▶ **Work item**
I'd like an exact copy of every line from the start of the entries below through the line containing "Each directory contains", please.

▶ **Stored data entries**
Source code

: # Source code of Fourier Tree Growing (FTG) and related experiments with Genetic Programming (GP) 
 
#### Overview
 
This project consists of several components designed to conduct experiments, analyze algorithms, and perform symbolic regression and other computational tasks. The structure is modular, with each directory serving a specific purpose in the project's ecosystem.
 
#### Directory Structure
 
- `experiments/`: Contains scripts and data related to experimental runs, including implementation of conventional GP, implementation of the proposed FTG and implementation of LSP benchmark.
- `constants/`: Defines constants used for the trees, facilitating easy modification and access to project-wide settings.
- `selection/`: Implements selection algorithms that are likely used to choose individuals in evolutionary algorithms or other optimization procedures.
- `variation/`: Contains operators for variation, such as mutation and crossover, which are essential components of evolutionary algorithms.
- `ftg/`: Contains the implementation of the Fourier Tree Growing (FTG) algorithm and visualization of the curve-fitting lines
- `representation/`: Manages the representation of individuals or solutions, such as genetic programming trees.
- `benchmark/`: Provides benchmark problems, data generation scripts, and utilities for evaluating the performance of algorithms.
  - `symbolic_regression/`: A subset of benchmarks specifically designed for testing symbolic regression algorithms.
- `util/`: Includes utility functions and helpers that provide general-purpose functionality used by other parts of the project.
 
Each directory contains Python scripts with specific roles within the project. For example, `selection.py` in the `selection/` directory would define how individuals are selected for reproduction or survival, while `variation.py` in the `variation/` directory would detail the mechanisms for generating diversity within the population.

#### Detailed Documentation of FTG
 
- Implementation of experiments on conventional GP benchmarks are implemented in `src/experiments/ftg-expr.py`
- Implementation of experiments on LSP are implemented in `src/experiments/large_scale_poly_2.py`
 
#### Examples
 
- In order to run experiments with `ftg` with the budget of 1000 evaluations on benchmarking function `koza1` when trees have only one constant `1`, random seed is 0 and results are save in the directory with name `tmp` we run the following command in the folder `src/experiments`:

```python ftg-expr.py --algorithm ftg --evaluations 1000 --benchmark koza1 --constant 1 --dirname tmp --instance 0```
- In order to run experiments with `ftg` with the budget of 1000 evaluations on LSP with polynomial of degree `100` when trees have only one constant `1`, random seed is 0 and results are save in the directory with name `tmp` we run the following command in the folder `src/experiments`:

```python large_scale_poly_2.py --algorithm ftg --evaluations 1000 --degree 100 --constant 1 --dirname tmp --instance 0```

▶ **Answer to this task**
Source code

: # Source code of Fourier Tree Growing (FTG) and related experiments with Genetic Programming (GP) 
 
#### Overview
 
This project consists of several components designed to conduct experiments, analyze algorithms, and perform symbolic regression and other computational tasks. The structure is modular, with each directory serving a specific purpose in the project's ecosystem.
 
#### Directory Structure
 
- `experiments/`: Contains scripts and data related to experimental runs, including implementation of conventional GP, implementation of the proposed FTG and implementation of LSP benchmark.
- `constants/`: Defines constants used for the trees, facilitating easy modification and access to project-wide settings.
- `selection/`: Implements selection algorithms that are likely used to choose individuals in evolutionary algorithms or other optimization procedures.
- `variation/`: Contains operators for variation, such as mutation and crossover, which are essential components of evolutionary algorithms.
- `ftg/`: Contains the implementation of the Fourier Tree Growing (FTG) algorithm and visualization of the curve-fitting lines
- `representation/`: Manages the representation of individuals or solutions, such as genetic programming trees.
- `benchmark/`: Provides benchmark problems, data generation scripts, and utilities for evaluating the performance of algorithms.
  - `symbolic_regression/`: A subset of benchmarks specifically designed for testing symbolic regression algorithms.
- `util/`: Includes utility functions and helpers that provide general-purpose functionality used by other parts of the project.
 
Each directory contains Python scripts with specific roles within the project. For example, `selection.py` in the `selection/` directory would define how individuals are selected for reproduction or survival, while `variation.py` in the `variation/` directory would detail the mechanisms for generating diversity within the population.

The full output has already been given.